# Problem requirements
Report every line in the listing that contains the string "user".

# Records shown
- Opening Delimiter -
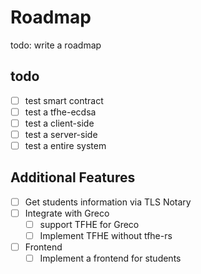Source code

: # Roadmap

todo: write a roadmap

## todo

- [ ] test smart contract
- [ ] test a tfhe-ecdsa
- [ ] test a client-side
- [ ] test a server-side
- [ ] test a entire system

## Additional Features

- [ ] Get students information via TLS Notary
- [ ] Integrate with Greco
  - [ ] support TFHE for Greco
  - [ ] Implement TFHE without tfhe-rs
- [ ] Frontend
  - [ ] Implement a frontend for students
- Closing Delimiter -
- Opening Delimiter -
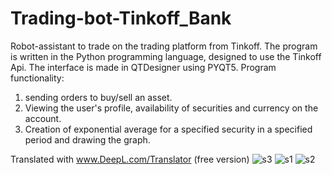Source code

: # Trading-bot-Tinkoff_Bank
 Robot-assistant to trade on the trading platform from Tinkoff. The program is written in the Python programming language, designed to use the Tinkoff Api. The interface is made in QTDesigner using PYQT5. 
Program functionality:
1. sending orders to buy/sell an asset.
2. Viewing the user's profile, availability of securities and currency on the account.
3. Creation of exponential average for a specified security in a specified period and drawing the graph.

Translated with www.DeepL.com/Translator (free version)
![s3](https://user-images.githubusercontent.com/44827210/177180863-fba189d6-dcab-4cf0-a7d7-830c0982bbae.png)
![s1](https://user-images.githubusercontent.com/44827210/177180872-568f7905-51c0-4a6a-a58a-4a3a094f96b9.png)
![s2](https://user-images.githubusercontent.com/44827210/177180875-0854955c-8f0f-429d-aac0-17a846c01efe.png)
- Closing Delimiter -
# Answer for this exercise
2. Viewing the user's profile, availability of securities and currency on the account.
![s3](https://user-images.githubusercontent.com/44827210/177180863-fba189d6-dcab-4cf0-a7d7-830c0982bbae.png)
![s1](https://user-images.githubusercontent.com/44827210/177180872-568f7905-51c0-4a6a-a58a-4a3a094f96b9.png)
![s2](https://user-images.githubusercontent.com/44827210/177180875-0854955c-8f0f-429d-aac0-17a846c01efe.png)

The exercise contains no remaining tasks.